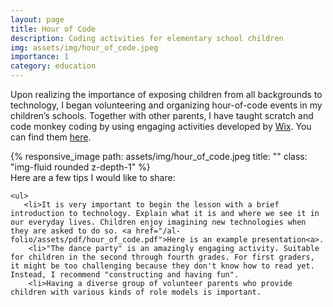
 ```yaml
---
layout: page
title: Hour of Code
description: Coding activities for elementary school children
img: assets/img/hour_of_code.jpeg
importance: 1
category: education
---
```


Upon realizing the importance of exposing children from all backgrounds to technology, I began volunteering and organizing hour-of-code events in my children’s schools. Together with other parents, I have taught scratch and code monkey coding by using engaging activities developed by [Wix](https://www.wix.com/about/us). You can find them [here](https://www.hourofcode.co.il/). 



<div class="row">
    <div class="col">
        {% responsive_image path: assets/img/hour_of_code.jpeg title: "" class: "img-fluid rounded z-depth-1" %}
    </div>
    <div class="col">
	Here are a few tips I would like to share: 

	<ul>
	   <li>It is very important to begin the lesson with a brief introduction to technology. Explain what it is and where we see it in our everyday lives. Children enjoy imagining new technologies when they are asked to do so. <a href="/al-folio/assets/pdf/hour_of_code.pdf">Here is an example presentation<a>.
	    <li>"The dance party" is an amazingly engaging activity. Suitable for children in the second through fourth grades. For first graders, it might be too challenging because they don't know how to read yet. Instead, I recommend "constructing and having fun".
	    <li>Having a diverse group of volunteer parents who provide children with various kinds of role models is important.


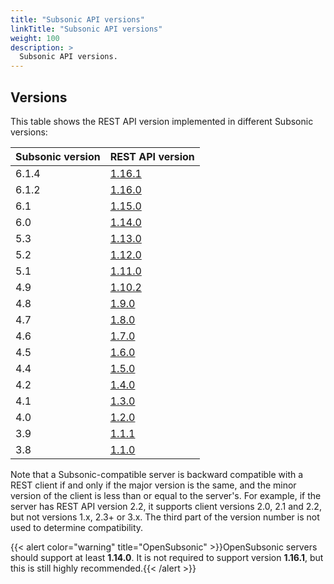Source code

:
 ```yaml
---
title: "Subsonic API versions"
linkTitle: "Subsonic API versions"
weight: 100
description: >
  Subsonic API versions.
---
```


## Versions

This table shows the REST API version implemented in different Subsonic versions:

| Subsonic version | REST API version |
| --- | --- |
| 6.1.4 | [1.16.1](http://subsonic.org/pages/inc/api/schema/subsonic-rest-api-1.16.1.xsd) |
| 6.1.2 | [1.16.0](http://subsonic.org/pages/inc/api/schema/subsonic-rest-api-1.16.0.xsd) |
| 6.1 | [1.15.0](http://subsonic.org/pages/inc/api/schema/subsonic-rest-api-1.15.0.xsd) |
| 6.0 | [1.14.0](http://subsonic.org/pages/inc/api/schema/subsonic-rest-api-1.14.0.xsd) |
| 5.3 | [1.13.0](http://subsonic.org/pages/inc/api/schema/subsonic-rest-api-1.13.0.xsd) |
| 5.2 | [1.12.0](http://subsonic.org/pages/inc/api/schema/subsonic-rest-api-1.12.0.xsd) |
| 5.1 | [1.11.0](http://subsonic.org/pages/inc/api/schema/subsonic-rest-api-1.11.0.xsd) |
| 4.9 | [1.10.2](http://subsonic.org/pages/inc/api/schema/subsonic-rest-api-1.10.2.xsd) |
| 4.8 | [1.9.0](http://subsonic.org/pages/inc/api/schema/subsonic-rest-api-1.9.0.xsd) |
| 4.7 | [1.8.0](http://subsonic.org/pages/inc/api/schema/subsonic-rest-api-1.8.0.xsd) |
| 4.6 | [1.7.0](http://subsonic.org/pages/inc/api/schema/subsonic-rest-api-1.7.0.xsd) |
| 4.5 | [1.6.0](http://subsonic.org/pages/inc/api/schema/subsonic-rest-api-1.6.0.xsd) |
| 4.4 | [1.5.0](http://subsonic.org/pages/inc/api/schema/subsonic-rest-api-1.5.0.xsd) |
| 4.2 | [1.4.0](http://subsonic.org/pages/inc/api/schema/subsonic-rest-api-1.4.0.xsd) |
| 4.1 | [1.3.0](http://subsonic.org/pages/inc/api/schema/subsonic-rest-api-1.3.0.xsd) |
| 4.0 | [1.2.0](http://subsonic.org/pages/inc/api/schema/subsonic-rest-api-1.2.0.xsd) |
| 3.9 | [1.1.1](http://subsonic.org/pages/inc/api/schema/subsonic-rest-api-1.1.1.xsd) |
| 3.8 | [1.1.0](http://subsonic.org/pages/inc/api/schema/subsonic-rest-api-1.1.0.xsd) |

Note that a Subsonic-compatible server is backward compatible with a REST client if and only if the major version is the same, and the minor version of the client is less than or equal to the server's. For example, if the server has REST API version 2.2, it supports client versions 2.0, 2.1 and 2.2, but not versions 1.x, 2.3+ or 3.x. The third part of the version number is not used to determine compatibility.

{{< alert color="warning" title="OpenSubsonic" >}}OpenSubsonic servers should support at least **1.14.0**. It is not required to support version **1.16.1**, but this is still highly recommended.{{< /alert >}}
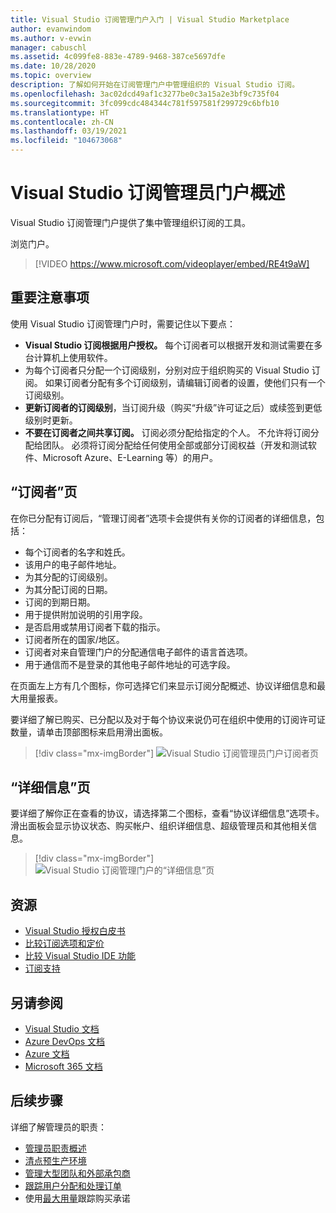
 ```yaml
---
title: Visual Studio 订阅管理门户入门 | Visual Studio Marketplace
author: evanwindom
ms.author: v-evwin
manager: cabuschl
ms.assetid: 4c099fe8-883e-4789-9468-387ce5697dfe
ms.date: 10/28/2020
ms.topic: overview
description: 了解如何开始在订阅管理门户中管理组织的 Visual Studio 订阅。
ms.openlocfilehash: 3ac02dcd49af1c3277be0c3a15a2e3bf9c735f04
ms.sourcegitcommit: 3fc099cdc484344c781f597581f299729c6bfb10
ms.translationtype: HT
ms.contentlocale: zh-CN
ms.lasthandoff: 03/19/2021
ms.locfileid: "104673068"
---
```

# <a name="overview-of-the-visual-studio-subscriptions-administrator-portal"></a>Visual Studio 订阅管理员门户概述

Visual Studio 订阅管理门户提供了集中管理组织订阅的工具。 

浏览门户。

> [!VIDEO https://www.microsoft.com/videoplayer/embed/RE4t9aW]

## <a name="important-considerations"></a>重要注意事项
使用 Visual Studio 订阅管理门户时，需要记住以下要点：
- **Visual Studio 订阅根据用户授权。** 每个订阅者可以根据开发和测试需要在多台计算机上使用软件。
- 为每个订阅者只分配一个订阅级别，分别对应于组织购买的 Visual Studio 订阅。  如果订阅者分配有多个订阅级别，请编辑订阅者的设置，使他们只有一个订阅级别。
- **更新订阅者的订阅级别**，当订阅升级（购买“升级”许可证之后）或续签到更低级别时更新。
- **不要在订阅者之间共享订阅。** 订阅必须分配给指定的个人。  不允许将订阅分配给团队。  必须将订阅分配给任何使用全部或部分订阅权益（开发和测试软件、Microsoft Azure、E-Learning 等）的用户。

## <a name="the-subscribers-page"></a>“订阅者”页
在你已分配有订阅后，“管理订阅者”选项卡会提供有关你的订阅者的详细信息，包括：
- 每个订阅者的名字和姓氏。
- 该用户的电子邮件地址。
- 为其分配的订阅级别。
- 为其分配订阅的日期。
- 订阅的到期日期。
- 用于提供附加说明的引用字段。
- 是否启用或禁用订阅者下载的指示。
- 订阅者所在的国家/地区。
- 订阅者对来自管理门户的分配通信电子邮件的语言首选项。
- 用于通信而不是登录的其他电子邮件地址的可选字段。

在页面左上方有几个图标，你可选择它们来显示订阅分配概述、协议详细信息和最大用量报表。

要详细了解已购买、已分配以及对于每个协议来说仍可在组织中使用的订阅许可证数量，请单击顶部图标来启用滑出面板。
> [!div class="mx-imgBorder"]
> ![Visual Studio 订阅管理员门户订阅者页](_img/using-admin-portal/subscribers-page.png "“订阅者”页按类型显示订阅计数。")

## <a name="the-details-page"></a>“详细信息”页
要详细了解你正在查看的协议，请选择第二个图标，查看“协议详细信息”选项卡。滑出面板会显示协议状态、购买帐户、组织详细信息、超级管理员和其他相关信息。
> [!div class="mx-imgBorder"]
> ![Visual Studio 订阅管理门户的“详细信息”页](_img/using-admin-portal/details-page.png "“详细信息”页显示有关协议的信息，包括超级管理员的名称。")

## <a name="resources"></a>资源
- [Visual Studio 授权白皮书](https://visualstudio.microsoft.com/wp-content/uploads/2019/06/Visual-Studio-Licensing-Whitepaper-May-2019.pdf)
- [比较订阅选项和定价](https://visualstudio.microsoft.com/vs/pricing)
- [比较 Visual Studio IDE 功能](https://visualstudio.microsoft.com/vs/compare)
- [订阅支持](https://visualstudio.microsoft.com/subscriptions/support/)

## <a name="see-also"></a>另请参阅
- [Visual Studio 文档](/visualstudio/)
- [Azure DevOps 文档](/azure/devops/)
- [Azure 文档](/azure/)
- [Microsoft 365 文档](/microsoft-365/)

## <a name="next-steps"></a>后续步骤
详细了解管理员的职责：
- [管理员职责概述](admin-responsibilities.md)
- [清点预生产环境](admin-inventory.md)
- [管理大型团队和外部承包商](manage-teams.md)
- [跟踪用户分配和处理订单](assignments-orders.md)
- 使用[最大用量](maximum-usage.md)跟踪购买承诺
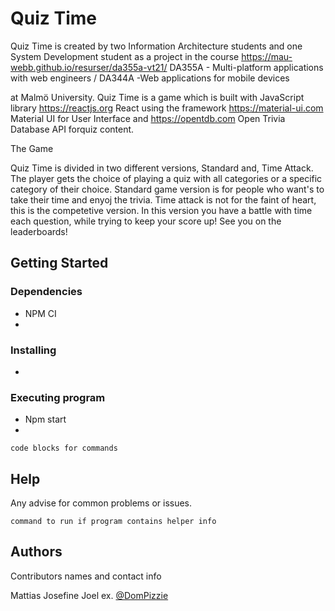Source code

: # Quiz Time

Quiz Time is created by two Information Architecture students and one
System Development student as a project in the course
https://mau-webb.github.io/resurser/da355a-vt21/ 
DA355A - Multi-platform applications with web engineers / DA344A -Web applications for mobile devices

at Malmö University. Quiz Time is a game which is built with JavaScript library
https://reactjs.org React using the framework
https://material-ui.com Material UI for User Interface and
https://opentdb.com Open Trivia Database API forquiz content.

The Game

Quiz Time is divided in two different versions, Standard and, Time
Attack. The player gets the choice of playing a quiz with all
categories or a specific category of their choice. Standard game
version is for people who want's to take their time and enyoj the
trivia. Time attack is not for the faint of heart, this is the
competetive version. In this version you have a battle with time each
question, while trying to keep your score up! 
See you on the leaderboards!

## Getting Started

### Dependencies

* NPM CI
* 

### Installing

* 


### Executing program

* Npm start
*
```
code blocks for commands
```

## Help

Any advise for common problems or issues.
```
command to run if program contains helper info
```

## Authors

Contributors names and contact info

Mattias
Josefine 
Joel
ex. [@DomPizzie](https://twitter.com/dompizzie)
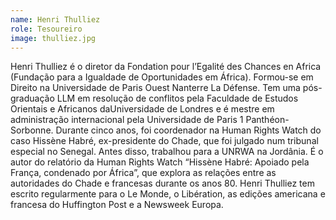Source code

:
 ```yaml
---
name: Henri Thulliez
role: Tesoureiro
image: thulliez.jpg
---
```

Henri Thulliez é o diretor da Fondation pour l’Egalité des Chances en Africa (Fundação para a Igualdade de Oportunidades em África). Formou-se em Direito na Universidade de Paris Ouest Nanterre La Défense. Tem uma pós-graduação LLM em resolução de conflitos pela Faculdade de Estudos Orientais e Africanos  daUniversidade de Londres e é mestre em administração internacional pela Universidade de Paris 1 Panthéon-Sorbonne. Durante cinco anos, foi coordenador na Human Rights Watch do caso Hissène Habré, ex-presidente do Chade, que foi julgado num tribunal especial no Senegal. Antes disso, trabalhou para a UNRWA na Jordânia. É o autor do relatório da Human Rights Watch “Hissène Habré: Apoiado pela França, condenado por África”, que explora as relações entre as autoridades do Chade e francesas durante os anos 80. Henri Thulliez tem escrito regularmente para o Le Monde, o Libération, as edições americana e francesa do Huffington Post e a Newsweek Europa.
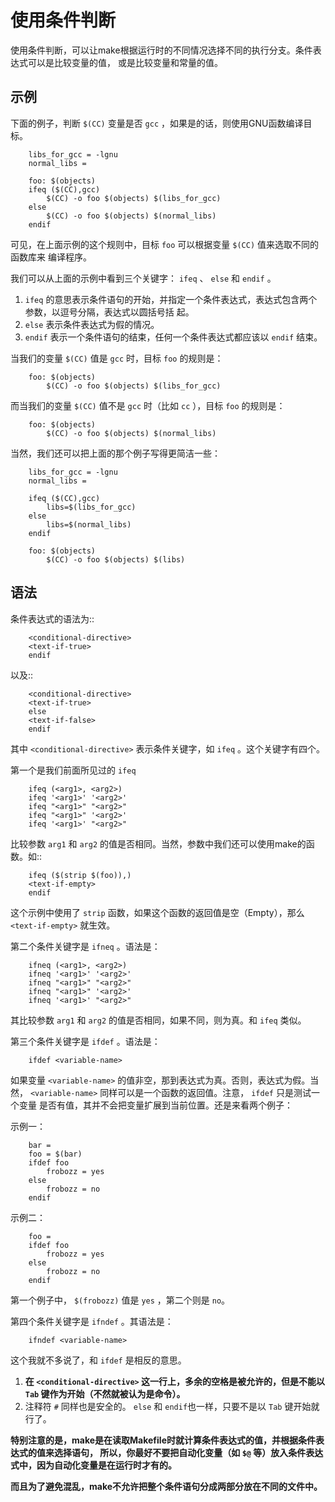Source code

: # 使用条件判断


使用条件判断，可以让make根据运行时的不同情况选择不同的执行分支。条件表达式可以是比较变量的值，
或是比较变量和常量的值。

## 示例


下面的例子，判断 ```$(CC)``` 变量是否 ```gcc``` ，如果是的话，则使用GNU函数编译目标。

```
    libs_for_gcc = -lgnu
    normal_libs =

    foo: $(objects)
    ifeq ($(CC),gcc)
        $(CC) -o foo $(objects) $(libs_for_gcc)
    else
        $(CC) -o foo $(objects) $(normal_libs)
    endif
```
可见，在上面示例的这个规则中，目标 ```foo``` 可以根据变量 ```$(CC)``` 值来选取不同的函数库来
编译程序。

我们可以从上面的示例中看到三个关键字： ```ifeq``` 、 ```else``` 和 ```endif``` 。

1. ```ifeq``` 的意思表示条件语句的开始，并指定一个条件表达式，表达式包含两个参数，以逗号分隔，表达式以圆括号括
起。
2. ```else``` 表示条件表达式为假的情况。
3. ```endif``` 表示一个条件语句的结束，任何一个条件表达式都应该以 ```endif``` 结束。

当我们的变量 ```$(CC)``` 值是 ```gcc``` 时，目标 ```foo``` 的规则是：

```
    foo: $(objects)
        $(CC) -o foo $(objects) $(libs_for_gcc)
```
而当我们的变量 ```$(CC)``` 值不是 ```gcc``` 时（比如 ```cc``` ），目标 ```foo``` 的规则是：

```
    foo: $(objects)
        $(CC) -o foo $(objects) $(normal_libs)
```
当然，我们还可以把上面的那个例子写得更简洁一些：

```
    libs_for_gcc = -lgnu
    normal_libs =

    ifeq ($(CC),gcc)
        libs=$(libs_for_gcc)
    else
        libs=$(normal_libs)
    endif

    foo: $(objects)
        $(CC) -o foo $(objects) $(libs)
```

## 语法

条件表达式的语法为::
```
    <conditional-directive>
    <text-if-true>
    endif
```
以及::
```
    <conditional-directive>
    <text-if-true>
    else
    <text-if-false>
    endif
```
其中 ```<conditional-directive>``` 表示条件关键字，如 ```ifeq``` 。这个关键字有四个。

第一个是我们前面所见过的 ```ifeq```

```
    ifeq (<arg1>, <arg2>)
    ifeq '<arg1>' '<arg2>'
    ifeq "<arg1>" "<arg2>"
    ifeq "<arg1>" '<arg2>'
    ifeq '<arg1>' "<arg2>"
```
比较参数 ```arg1``` 和 ```arg2``` 的值是否相同。当然，参数中我们还可以使用make的函数。如::
```
    ifeq ($(strip $(foo)),)
    <text-if-empty>
    endif
```
这个示例中使用了 ```strip``` 函数，如果这个函数的返回值是空（Empty），那么
```<text-if-empty>``` 就生效。

第二个条件关键字是 ```ifneq``` 。语法是：

```
    ifneq (<arg1>, <arg2>)
    ifneq '<arg1>' '<arg2>'
    ifneq "<arg1>" "<arg2>"
    ifneq "<arg1>" '<arg2>'
    ifneq '<arg1>' "<arg2>"
```

其比较参数 ```arg1``` 和 ```arg2``` 的值是否相同，如果不同，则为真。和 ```ifeq``` 类似。

第三个条件关键字是 ```ifdef``` 。语法是：

```
    ifdef <variable-name>
```
如果变量 ```<variable-name>``` 的值非空，那到表达式为真。否则，表达式为假。当然，
```<variable-name>``` 同样可以是一个函数的返回值。注意， ```ifdef``` 只是测试一个变量
是否有值，其并不会把变量扩展到当前位置。还是来看两个例子：

示例一：
```
    bar =
    foo = $(bar)
    ifdef foo
        frobozz = yes
    else
        frobozz = no
    endif
```
示例二：

```
    foo =
    ifdef foo
        frobozz = yes
    else
        frobozz = no
    endif
```
第一个例子中， ```$(frobozz)``` 值是 ```yes``` ，第二个则是 ```no```。

第四个条件关键字是 ```ifndef``` 。其语法是：

```
    ifndef <variable-name>
```
这个我就不多说了，和 ```ifdef``` 是相反的意思。

1. **在 ```<conditional-directive>``` 这一行上，多余的空格是被允许的，但是不能以 ```Tab``` 键作为开始（不然就被认为是命令）。**
2. 注释符 ```#``` 同样也是安全的。 ```else``` 和 ```endif```也一样，只要不是以 ```Tab``` 键开始就行了。

**特别注意的是，make是在读取Makefile时就计算条件表达式的值，并根据条件表达式的值来选择语句，
所以，你最好不要把自动化变量（如 ```$@``` 等）放入条件表达式中，因为自动化变量是在运行时才有的。**

**而且为了避免混乱，make不允许把整个条件语句分成两部分放在不同的文件中。**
____________________
● What is required
Go from the first line of the data above to the line containing "is an amazingly" and retype exactly those lines, both included, but none of the pictures.

● Worked solution
 ```yaml
---
layout: page
title: Hour of Code
description: Coding activities for elementary school children
img: assets/img/hour_of_code.jpeg
importance: 1
category: education
---
```


Upon realizing the importance of exposing children from all backgrounds to technology, I began volunteering and organizing hour-of-code events in my children’s schools. Together with other parents, I have taught scratch and code monkey coding by using engaging activities developed by [Wix](https://www.wix.com/about/us). You can find them [here](https://www.hourofcode.co.il/). 



<div class="row">
    <div class="col">
        {% responsive_image path: assets/img/hour_of_code.jpeg title: "" class: "img-fluid rounded z-depth-1" %}
    </div>
    <div class="col">
	Here are a few tips I would like to share: 

	<ul>
	   <li>It is very important to begin the lesson with a brief introduction to technology. Explain what it is and where we see it in our everyday lives. Children enjoy imagining new technologies when they are asked to do so. <a href="/al-folio/assets/pdf/hour_of_code.pdf">Here is an example presentation<a>.
	    <li>"The dance party" is an amazingly engaging activity. Suitable for children in the second through fourth grades. For first graders, it might be too challenging because they don't know how to read yet. Instead, I recommend "constructing and having fun".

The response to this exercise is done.